_EXERCISE DETAILS:_ Reproduce only the lines of the material below that start at the line containing "## 146. [He's" and stop at the line containing "FR-10 | Aube". Keep both end lines.
:: DATA PROVIDED ::
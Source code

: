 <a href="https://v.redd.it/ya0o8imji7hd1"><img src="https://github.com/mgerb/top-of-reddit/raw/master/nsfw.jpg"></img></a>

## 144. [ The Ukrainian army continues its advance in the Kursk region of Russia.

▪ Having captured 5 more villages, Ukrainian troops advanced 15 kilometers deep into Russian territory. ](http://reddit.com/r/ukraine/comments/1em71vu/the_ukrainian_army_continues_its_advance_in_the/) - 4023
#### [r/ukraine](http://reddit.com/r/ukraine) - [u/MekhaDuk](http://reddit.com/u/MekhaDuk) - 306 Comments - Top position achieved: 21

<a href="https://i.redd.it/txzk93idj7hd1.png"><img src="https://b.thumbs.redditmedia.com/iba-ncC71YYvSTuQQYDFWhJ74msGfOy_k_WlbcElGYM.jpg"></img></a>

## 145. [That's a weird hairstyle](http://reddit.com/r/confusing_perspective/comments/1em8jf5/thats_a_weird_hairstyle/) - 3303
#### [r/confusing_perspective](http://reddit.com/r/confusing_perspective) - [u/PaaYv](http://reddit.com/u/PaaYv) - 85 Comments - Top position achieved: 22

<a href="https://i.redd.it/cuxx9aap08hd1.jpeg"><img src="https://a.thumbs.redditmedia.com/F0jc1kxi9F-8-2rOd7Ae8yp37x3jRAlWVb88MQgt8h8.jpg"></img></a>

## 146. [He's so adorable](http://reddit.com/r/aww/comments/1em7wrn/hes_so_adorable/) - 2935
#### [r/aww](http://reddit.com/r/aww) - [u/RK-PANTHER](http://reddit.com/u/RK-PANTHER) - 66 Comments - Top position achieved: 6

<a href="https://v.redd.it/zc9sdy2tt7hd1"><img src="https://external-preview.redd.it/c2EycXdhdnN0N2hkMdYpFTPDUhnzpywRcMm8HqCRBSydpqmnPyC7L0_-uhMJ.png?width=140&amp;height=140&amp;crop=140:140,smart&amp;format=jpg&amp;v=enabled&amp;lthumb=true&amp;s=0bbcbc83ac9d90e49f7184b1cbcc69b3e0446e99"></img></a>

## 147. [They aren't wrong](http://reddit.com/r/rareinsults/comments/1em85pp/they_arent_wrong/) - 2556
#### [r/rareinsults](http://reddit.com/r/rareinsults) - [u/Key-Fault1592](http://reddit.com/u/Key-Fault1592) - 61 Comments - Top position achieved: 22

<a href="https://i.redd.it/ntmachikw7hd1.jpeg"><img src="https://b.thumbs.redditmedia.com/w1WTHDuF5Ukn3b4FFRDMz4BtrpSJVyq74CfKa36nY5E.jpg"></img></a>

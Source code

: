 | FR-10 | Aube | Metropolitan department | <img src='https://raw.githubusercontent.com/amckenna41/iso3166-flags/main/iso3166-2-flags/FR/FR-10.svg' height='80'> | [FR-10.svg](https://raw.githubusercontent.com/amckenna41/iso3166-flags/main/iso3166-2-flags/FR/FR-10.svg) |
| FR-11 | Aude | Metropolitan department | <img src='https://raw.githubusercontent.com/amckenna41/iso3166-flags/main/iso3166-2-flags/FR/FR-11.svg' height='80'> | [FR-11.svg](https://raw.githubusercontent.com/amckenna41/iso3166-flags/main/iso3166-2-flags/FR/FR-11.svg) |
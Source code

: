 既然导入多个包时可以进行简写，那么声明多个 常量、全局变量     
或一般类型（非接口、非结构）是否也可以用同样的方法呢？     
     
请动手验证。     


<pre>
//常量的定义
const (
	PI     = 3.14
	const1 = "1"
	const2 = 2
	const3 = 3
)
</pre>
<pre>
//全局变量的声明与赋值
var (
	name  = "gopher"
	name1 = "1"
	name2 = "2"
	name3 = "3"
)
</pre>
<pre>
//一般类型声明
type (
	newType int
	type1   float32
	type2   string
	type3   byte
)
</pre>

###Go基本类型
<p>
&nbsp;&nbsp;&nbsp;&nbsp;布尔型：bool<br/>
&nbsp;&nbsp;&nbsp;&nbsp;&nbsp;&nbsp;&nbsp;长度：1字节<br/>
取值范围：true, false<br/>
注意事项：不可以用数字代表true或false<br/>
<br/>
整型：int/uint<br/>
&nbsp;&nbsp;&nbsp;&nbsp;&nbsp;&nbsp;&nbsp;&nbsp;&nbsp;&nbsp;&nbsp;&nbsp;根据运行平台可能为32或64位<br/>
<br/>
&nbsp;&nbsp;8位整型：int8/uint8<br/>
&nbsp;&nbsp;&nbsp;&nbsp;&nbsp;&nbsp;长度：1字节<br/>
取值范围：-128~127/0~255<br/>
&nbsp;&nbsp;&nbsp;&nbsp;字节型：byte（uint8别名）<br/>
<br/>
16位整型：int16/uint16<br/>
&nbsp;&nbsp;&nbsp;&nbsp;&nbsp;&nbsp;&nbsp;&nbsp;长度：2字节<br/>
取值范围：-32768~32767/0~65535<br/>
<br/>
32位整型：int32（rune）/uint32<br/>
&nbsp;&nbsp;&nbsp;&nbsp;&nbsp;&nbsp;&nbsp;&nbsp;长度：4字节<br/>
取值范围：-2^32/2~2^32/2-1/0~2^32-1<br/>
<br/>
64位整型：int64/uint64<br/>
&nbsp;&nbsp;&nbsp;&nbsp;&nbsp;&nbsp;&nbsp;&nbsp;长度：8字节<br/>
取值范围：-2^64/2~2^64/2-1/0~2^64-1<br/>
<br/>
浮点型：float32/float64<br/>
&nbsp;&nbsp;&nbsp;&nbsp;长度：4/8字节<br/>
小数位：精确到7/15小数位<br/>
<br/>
:::
:: DATA PROVIDED ::
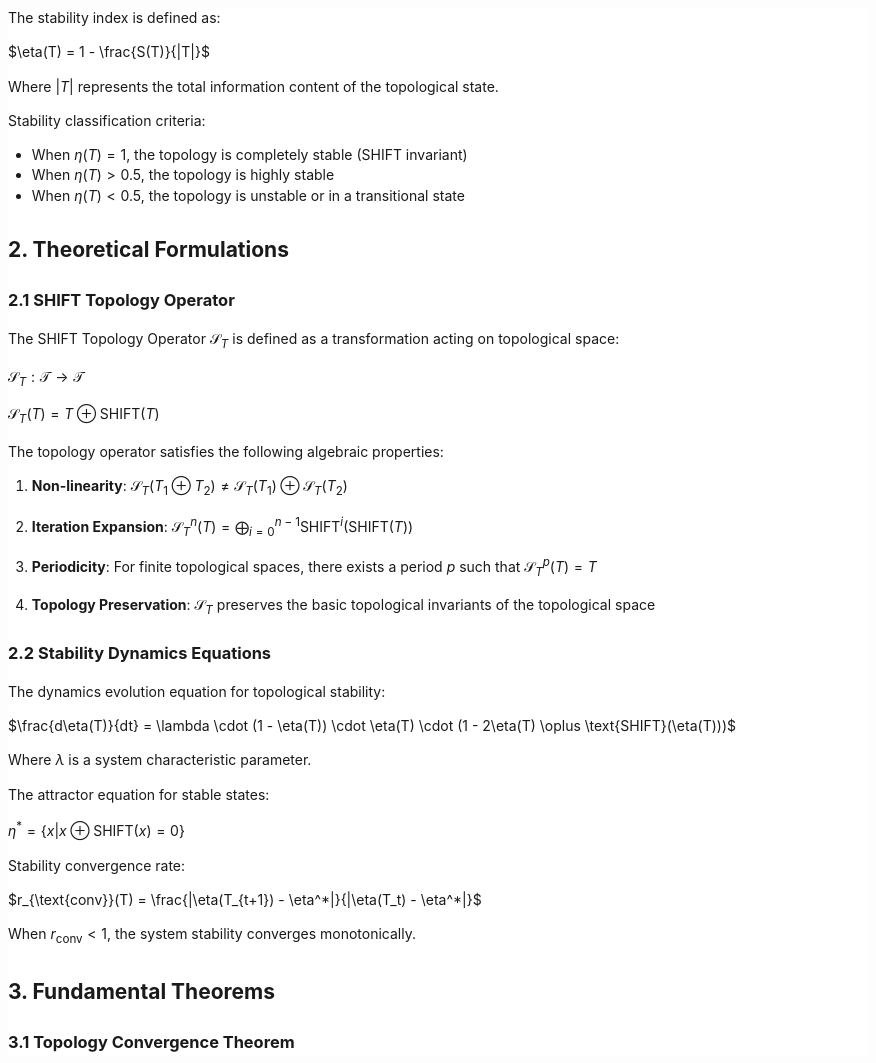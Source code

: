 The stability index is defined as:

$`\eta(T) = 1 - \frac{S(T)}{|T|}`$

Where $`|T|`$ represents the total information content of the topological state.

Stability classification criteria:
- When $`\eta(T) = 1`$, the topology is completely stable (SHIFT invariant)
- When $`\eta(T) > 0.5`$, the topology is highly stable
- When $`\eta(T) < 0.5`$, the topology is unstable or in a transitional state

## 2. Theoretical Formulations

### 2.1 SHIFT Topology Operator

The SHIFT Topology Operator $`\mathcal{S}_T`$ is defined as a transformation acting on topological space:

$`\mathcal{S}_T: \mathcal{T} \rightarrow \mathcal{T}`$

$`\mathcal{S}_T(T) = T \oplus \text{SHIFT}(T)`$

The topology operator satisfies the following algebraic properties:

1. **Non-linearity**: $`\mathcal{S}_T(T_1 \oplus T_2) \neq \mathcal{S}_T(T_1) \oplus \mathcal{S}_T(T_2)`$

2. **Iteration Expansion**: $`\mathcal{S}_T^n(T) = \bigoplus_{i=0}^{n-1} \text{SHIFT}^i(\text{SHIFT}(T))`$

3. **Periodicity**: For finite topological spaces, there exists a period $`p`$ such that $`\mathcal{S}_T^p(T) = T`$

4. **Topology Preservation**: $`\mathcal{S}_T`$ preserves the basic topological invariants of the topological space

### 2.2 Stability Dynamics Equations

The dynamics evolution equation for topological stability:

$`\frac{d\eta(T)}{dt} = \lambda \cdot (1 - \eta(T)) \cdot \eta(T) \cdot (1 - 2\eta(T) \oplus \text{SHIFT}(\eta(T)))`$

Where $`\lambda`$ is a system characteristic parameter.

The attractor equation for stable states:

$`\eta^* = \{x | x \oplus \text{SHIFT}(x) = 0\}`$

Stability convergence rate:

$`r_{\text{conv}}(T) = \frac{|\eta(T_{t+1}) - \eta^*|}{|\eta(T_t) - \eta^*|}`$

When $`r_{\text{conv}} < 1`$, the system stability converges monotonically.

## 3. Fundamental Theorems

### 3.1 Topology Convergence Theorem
:::
_RESULT FOR THIS TASK:_
## 146. [He's so adorable](http://reddit.com/r/aww/comments/1em7wrn/hes_so_adorable/) - 2935
#### [r/aww](http://reddit.com/r/aww) - [u/RK-PANTHER](http://reddit.com/u/RK-PANTHER) - 66 Comments - Top position achieved: 6

<a href="https://v.redd.it/zc9sdy2tt7hd1"><img src="https://external-preview.redd.it/c2EycXdhdnN0N2hkMdYpFTPDUhnzpywRcMm8HqCRBSydpqmnPyC7L0_-uhMJ.png?width=140&amp;height=140&amp;crop=140:140,smart&amp;format=jpg&amp;v=enabled&amp;lthumb=true&amp;s=0bbcbc83ac9d90e49f7184b1cbcc69b3e0446e99"></img></a>

## 147. [They aren't wrong](http://reddit.com/r/rareinsults/comments/1em85pp/they_arent_wrong/) - 2556
#### [r/rareinsults](http://reddit.com/r/rareinsults) - [u/Key-Fault1592](http://reddit.com/u/Key-Fault1592) - 61 Comments - Top position achieved: 22

<a href="https://i.redd.it/ntmachikw7hd1.jpeg"><img src="https://b.thumbs.redditmedia.com/w1WTHDuF5Ukn3b4FFRDMz4BtrpSJVyq74CfKa36nY5E.jpg"></img></a>

Source code

: | FR-10 | Aube | Metropolitan department | <img src='https://raw.githubusercontent.com/amckenna41/iso3166-flags/main/iso3166-2-flags/FR/FR-10.svg' height='80'> | [FR-10.svg](https://raw.githubusercontent.com/amckenna41/iso3166-flags/main/iso3166-2-flags/FR/FR-10.svg) |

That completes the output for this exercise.